Following a tradition started on St. Croix more than two decades ago, the V.I. Education Department convened a “cultural band day” on St. Thomas that gave students from across the district a chance to work and learn together through music.
Held at the Bertha C. Boschulte Middle School, the students from different public and private schools were broken up into high school, junior high and elementary levels with individual instructors skilled at working with both advanced and beginning players.
Participating in the clinic Friday were concert band members from Gladys Abraham and Lockhart Elementary Schools, along with BCB and Addelita Cancryn Junior High, Ivanna Eudora Kean and Charlotte Amalie High School, whose students all performed different selections under their band directors.

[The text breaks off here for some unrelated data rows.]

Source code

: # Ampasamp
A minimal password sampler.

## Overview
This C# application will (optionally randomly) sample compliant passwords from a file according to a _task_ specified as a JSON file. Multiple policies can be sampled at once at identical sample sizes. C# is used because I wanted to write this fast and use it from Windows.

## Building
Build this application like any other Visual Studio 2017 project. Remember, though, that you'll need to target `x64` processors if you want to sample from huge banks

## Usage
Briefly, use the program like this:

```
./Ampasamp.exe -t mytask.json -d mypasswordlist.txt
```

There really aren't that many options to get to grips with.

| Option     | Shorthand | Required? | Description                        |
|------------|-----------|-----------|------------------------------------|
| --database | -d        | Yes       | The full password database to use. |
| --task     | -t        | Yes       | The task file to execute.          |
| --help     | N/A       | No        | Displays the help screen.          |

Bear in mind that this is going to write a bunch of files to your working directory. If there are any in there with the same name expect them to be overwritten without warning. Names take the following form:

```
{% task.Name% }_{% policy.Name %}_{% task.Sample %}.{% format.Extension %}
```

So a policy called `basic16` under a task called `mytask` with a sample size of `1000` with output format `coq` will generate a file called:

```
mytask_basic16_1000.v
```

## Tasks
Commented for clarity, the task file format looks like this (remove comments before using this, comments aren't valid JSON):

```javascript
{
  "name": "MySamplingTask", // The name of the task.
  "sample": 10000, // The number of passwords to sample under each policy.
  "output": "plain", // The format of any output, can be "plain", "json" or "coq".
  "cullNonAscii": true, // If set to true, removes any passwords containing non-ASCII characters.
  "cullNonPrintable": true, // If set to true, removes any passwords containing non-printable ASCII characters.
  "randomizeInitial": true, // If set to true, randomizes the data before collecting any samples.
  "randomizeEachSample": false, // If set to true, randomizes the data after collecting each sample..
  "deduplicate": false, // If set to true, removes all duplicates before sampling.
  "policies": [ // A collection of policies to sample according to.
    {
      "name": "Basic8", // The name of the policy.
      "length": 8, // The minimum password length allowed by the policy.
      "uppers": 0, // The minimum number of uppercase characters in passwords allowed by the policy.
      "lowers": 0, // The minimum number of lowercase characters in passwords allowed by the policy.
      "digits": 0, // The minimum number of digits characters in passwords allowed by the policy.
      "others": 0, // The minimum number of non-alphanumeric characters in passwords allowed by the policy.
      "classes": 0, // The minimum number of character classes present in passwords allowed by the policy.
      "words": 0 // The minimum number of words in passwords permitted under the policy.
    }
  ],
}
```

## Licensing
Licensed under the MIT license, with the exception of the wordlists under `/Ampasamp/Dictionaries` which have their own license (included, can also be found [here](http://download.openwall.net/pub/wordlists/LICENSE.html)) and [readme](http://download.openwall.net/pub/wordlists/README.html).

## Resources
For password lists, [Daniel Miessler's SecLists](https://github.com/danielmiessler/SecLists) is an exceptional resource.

“The students from all different levels get to perform with each other and meet other musicians like themselves,” said Valrica Bryson, State V.I. Cultural Education Director at the Education Department. “That’s the purpose: one, playing music and two, getting to meet colleagues that like to play music and will encourage one other to do the same. “
Friday’s clinic was the first of its kind organized by the Education Department on St. Thomas, but Bryson said that the St. Croix district has been holding them for several years.
“In St. Croix, prior to being a band director, our own Mr. William Howell and some of the other band directors started ‘band day’ almost 30 years ago, and after becoming director of cultural education and knowing that I wanted to continue the tradition on St. Croix, I knew I also wanted the students on St. Thomas to have the same experience. So we held meetings with the band directors here and they were all enthused about the project.”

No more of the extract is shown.